Gilvan Barreto for The New York Times
By SIMON ROMERO
THE global oil industry has long been a male-dominated bastion, represented in the popular imagination by real gulf sheiks and fictional swaggerers like J. R. Ewing in “Dallas.” But an exception to this rule has emerged in Brazil, Latin America’s rising oil power, where women now occupy the most powerful positions in the nation’s booming energy industry.
In a matter of weeks this year, Maria das Graças Foster, a longtime chemical engineer, rose to the top job at Petrobras, Brazil’s state-controlled oil company, and Magda Chambriard was nominated to lead the National Petroleum Agency, which regulates Brazil’s oil sector.
Placing women in such commanding positions is a priority of President Dilma Rousseff, the first woman to lead Brazil. Ms. Rousseff, who visited the United States this week, is a former energy minister who headed Petrobras’s board for seven years during the administration of her predecessor, Luiz Inácio Lula da Silva.
“She knows the industry very well, and can be extremely demanding,” Ms. Foster said in an interview here of Ms. Rousseff, an economist about whom tales of browbeating of subordinates are legend, giving Brazilian comedians ample material for skits. “When she calls, I need to have the answer on the tip of my tongue,” Ms. Foster said.

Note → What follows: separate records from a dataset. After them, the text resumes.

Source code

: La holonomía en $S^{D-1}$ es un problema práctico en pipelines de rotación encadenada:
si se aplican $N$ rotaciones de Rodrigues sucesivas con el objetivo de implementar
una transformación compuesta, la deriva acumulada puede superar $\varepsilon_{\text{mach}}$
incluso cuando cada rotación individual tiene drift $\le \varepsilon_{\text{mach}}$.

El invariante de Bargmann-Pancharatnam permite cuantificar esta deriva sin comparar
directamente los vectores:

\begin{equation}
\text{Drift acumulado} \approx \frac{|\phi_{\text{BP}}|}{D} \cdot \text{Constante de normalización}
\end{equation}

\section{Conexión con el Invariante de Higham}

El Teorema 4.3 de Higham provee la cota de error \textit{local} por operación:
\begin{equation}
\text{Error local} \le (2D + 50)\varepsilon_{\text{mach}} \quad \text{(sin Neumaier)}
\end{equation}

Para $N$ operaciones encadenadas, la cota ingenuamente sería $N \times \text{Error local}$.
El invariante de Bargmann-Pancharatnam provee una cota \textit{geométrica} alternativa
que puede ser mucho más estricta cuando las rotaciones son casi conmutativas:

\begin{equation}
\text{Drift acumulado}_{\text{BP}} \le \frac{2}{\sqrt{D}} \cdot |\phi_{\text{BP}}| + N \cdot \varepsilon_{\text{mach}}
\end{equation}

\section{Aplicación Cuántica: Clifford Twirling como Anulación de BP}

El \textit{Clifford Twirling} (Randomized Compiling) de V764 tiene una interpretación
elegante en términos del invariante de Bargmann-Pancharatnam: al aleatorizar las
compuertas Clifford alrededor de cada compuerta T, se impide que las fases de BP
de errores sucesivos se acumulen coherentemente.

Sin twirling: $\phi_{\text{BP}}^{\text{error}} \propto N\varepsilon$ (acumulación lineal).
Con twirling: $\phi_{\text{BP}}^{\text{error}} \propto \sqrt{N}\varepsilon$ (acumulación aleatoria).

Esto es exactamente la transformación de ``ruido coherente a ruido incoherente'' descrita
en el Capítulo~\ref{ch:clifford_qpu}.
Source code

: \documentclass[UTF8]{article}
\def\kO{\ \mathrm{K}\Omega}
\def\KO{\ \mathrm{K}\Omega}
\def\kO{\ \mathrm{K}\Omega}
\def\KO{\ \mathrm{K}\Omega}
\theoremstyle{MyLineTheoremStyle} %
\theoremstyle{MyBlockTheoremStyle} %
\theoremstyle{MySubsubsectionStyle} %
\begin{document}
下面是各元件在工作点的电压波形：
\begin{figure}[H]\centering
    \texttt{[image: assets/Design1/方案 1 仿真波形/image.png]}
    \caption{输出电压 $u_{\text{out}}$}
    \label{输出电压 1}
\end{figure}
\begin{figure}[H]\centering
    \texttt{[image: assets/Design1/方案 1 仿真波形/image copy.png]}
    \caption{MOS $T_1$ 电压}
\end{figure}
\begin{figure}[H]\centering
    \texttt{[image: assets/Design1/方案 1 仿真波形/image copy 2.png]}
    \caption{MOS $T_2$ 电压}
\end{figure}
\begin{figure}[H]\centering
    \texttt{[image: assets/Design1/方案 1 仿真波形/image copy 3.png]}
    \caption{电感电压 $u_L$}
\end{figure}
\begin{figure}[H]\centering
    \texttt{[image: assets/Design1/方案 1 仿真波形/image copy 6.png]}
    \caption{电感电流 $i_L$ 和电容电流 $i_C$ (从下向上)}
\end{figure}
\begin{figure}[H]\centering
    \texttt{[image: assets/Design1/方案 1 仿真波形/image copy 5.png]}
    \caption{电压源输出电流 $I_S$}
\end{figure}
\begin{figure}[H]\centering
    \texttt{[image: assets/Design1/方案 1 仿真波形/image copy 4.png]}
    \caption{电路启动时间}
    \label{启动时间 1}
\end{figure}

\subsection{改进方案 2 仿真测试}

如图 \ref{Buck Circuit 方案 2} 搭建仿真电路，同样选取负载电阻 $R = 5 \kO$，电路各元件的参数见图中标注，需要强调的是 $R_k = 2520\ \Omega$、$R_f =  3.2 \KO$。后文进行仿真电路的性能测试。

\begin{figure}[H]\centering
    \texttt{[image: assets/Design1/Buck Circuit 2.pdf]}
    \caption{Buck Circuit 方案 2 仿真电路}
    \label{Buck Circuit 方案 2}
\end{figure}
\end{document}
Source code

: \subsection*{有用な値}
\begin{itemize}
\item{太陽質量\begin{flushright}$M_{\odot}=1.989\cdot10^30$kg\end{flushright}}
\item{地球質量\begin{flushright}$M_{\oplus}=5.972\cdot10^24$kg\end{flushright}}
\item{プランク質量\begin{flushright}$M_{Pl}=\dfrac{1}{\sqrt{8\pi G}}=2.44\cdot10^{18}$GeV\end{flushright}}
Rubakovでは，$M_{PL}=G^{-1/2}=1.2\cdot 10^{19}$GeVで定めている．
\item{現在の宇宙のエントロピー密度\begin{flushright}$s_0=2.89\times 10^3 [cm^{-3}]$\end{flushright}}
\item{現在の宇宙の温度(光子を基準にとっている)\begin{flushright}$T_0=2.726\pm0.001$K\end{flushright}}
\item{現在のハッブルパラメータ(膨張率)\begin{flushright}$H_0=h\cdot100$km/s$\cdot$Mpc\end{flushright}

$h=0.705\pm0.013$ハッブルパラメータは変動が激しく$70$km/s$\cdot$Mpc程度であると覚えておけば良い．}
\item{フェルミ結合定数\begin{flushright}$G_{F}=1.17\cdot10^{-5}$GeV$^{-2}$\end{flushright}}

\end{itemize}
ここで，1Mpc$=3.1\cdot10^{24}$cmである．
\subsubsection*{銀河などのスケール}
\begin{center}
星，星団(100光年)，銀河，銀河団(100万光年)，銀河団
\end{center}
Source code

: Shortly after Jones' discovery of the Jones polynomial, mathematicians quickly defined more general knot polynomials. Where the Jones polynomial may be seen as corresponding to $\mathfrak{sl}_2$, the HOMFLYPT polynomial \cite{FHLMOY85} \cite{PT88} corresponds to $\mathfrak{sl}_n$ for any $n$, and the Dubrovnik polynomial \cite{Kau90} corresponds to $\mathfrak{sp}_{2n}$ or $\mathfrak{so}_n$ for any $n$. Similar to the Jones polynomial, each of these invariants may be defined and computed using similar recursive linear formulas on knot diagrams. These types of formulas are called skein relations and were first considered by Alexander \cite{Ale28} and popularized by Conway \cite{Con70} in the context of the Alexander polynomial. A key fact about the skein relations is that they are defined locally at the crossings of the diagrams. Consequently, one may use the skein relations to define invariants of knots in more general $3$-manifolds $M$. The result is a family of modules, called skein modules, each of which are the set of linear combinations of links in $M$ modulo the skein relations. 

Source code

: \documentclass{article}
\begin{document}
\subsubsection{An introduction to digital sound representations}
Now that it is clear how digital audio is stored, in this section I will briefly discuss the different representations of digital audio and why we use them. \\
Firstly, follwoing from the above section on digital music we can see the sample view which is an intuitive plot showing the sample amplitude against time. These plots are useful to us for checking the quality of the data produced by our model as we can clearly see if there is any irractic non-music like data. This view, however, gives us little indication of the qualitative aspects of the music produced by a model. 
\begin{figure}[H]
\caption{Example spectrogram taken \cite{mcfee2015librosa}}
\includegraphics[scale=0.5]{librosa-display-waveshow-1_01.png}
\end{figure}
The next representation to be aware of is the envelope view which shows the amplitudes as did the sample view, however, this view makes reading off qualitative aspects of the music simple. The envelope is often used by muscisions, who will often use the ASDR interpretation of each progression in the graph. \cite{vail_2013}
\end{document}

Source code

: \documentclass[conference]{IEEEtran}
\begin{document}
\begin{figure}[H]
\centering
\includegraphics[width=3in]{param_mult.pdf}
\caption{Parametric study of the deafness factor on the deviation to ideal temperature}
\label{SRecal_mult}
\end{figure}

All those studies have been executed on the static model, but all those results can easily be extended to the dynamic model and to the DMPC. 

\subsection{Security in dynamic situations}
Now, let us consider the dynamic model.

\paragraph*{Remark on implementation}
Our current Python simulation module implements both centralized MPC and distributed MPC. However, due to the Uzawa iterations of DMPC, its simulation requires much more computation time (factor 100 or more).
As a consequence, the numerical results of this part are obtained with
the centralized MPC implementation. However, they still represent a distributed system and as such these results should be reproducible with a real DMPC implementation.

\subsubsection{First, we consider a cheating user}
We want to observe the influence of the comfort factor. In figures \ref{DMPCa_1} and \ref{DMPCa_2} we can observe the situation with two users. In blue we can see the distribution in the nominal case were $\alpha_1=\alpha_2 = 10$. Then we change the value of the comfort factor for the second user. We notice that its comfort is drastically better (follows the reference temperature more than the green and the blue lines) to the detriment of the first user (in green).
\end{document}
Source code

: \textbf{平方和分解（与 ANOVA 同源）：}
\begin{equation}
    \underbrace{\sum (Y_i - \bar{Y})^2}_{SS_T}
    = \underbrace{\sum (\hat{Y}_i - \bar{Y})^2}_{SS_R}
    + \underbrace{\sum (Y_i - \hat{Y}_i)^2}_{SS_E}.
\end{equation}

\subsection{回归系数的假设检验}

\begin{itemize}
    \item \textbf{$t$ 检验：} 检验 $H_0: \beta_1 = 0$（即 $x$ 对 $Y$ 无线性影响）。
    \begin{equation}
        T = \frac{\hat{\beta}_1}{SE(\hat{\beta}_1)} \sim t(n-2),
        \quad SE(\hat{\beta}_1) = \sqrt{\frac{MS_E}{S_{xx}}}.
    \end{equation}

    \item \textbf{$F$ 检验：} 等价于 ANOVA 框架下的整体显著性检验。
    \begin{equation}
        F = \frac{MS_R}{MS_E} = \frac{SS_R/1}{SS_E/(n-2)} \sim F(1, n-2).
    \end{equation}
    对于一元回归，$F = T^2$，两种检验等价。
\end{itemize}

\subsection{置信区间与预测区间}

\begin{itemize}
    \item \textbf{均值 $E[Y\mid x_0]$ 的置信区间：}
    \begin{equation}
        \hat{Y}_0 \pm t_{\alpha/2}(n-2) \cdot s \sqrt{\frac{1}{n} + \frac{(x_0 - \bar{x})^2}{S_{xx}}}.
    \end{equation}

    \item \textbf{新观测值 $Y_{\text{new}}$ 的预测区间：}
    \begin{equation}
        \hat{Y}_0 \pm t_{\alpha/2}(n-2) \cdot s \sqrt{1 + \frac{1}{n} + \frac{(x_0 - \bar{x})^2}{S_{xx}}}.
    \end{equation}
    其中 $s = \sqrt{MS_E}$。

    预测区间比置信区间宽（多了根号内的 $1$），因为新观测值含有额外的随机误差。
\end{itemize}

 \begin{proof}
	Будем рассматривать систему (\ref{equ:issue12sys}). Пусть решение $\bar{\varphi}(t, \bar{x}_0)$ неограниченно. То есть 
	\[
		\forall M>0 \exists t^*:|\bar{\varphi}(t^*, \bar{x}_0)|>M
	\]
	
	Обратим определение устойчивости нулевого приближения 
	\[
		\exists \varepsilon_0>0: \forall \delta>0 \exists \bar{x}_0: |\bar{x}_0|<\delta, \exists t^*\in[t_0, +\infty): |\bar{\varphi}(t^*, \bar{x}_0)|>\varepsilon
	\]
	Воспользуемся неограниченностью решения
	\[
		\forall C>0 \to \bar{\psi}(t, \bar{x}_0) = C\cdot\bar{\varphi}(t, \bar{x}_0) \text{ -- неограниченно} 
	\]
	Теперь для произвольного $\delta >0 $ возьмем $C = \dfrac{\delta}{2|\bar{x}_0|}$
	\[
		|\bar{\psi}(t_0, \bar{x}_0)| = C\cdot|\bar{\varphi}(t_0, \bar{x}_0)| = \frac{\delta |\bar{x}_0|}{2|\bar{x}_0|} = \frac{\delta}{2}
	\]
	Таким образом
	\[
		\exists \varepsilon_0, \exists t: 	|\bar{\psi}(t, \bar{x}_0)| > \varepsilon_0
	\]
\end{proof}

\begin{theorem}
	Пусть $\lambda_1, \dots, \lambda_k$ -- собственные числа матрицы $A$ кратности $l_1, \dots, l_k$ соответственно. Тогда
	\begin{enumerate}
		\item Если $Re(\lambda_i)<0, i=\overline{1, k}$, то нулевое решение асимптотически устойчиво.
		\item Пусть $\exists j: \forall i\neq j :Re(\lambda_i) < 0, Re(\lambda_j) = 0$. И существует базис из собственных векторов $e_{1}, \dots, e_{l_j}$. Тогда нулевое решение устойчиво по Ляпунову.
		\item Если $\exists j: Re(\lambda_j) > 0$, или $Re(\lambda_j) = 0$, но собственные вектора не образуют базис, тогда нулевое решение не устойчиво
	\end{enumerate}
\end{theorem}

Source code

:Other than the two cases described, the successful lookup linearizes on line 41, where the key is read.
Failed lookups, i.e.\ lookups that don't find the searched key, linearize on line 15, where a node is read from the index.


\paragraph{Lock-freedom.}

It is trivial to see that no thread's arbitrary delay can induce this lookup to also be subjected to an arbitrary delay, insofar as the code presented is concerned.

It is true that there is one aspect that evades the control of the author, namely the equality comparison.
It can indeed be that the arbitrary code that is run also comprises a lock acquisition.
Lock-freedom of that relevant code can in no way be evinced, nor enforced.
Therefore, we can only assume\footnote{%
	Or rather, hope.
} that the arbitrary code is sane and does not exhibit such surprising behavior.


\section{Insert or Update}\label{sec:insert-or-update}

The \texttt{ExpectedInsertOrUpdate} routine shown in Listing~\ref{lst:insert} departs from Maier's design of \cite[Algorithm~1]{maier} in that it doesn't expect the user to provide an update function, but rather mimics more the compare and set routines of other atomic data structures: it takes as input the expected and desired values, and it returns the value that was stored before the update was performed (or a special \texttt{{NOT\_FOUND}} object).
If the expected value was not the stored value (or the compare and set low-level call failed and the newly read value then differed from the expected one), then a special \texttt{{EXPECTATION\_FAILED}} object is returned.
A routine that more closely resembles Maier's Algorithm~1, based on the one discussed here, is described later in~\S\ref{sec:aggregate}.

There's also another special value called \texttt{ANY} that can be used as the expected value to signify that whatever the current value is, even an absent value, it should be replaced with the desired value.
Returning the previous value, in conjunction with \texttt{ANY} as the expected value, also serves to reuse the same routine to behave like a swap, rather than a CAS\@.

There aren’t many examples of women rising high in the energy industry. Within the Organization of the Petroleum Exporting Countries, Diezani Alison-Madueke, the oil minister of Nigeria, is a woman. In the United States, Lynn Elsenhans was Sunoco’s chief executive for four years before stepping down this year. The chief executive of Pertamina, Malaysia’s oil company, and the head of Schlumberger Asia, a branch of the oil-field services company, are also women.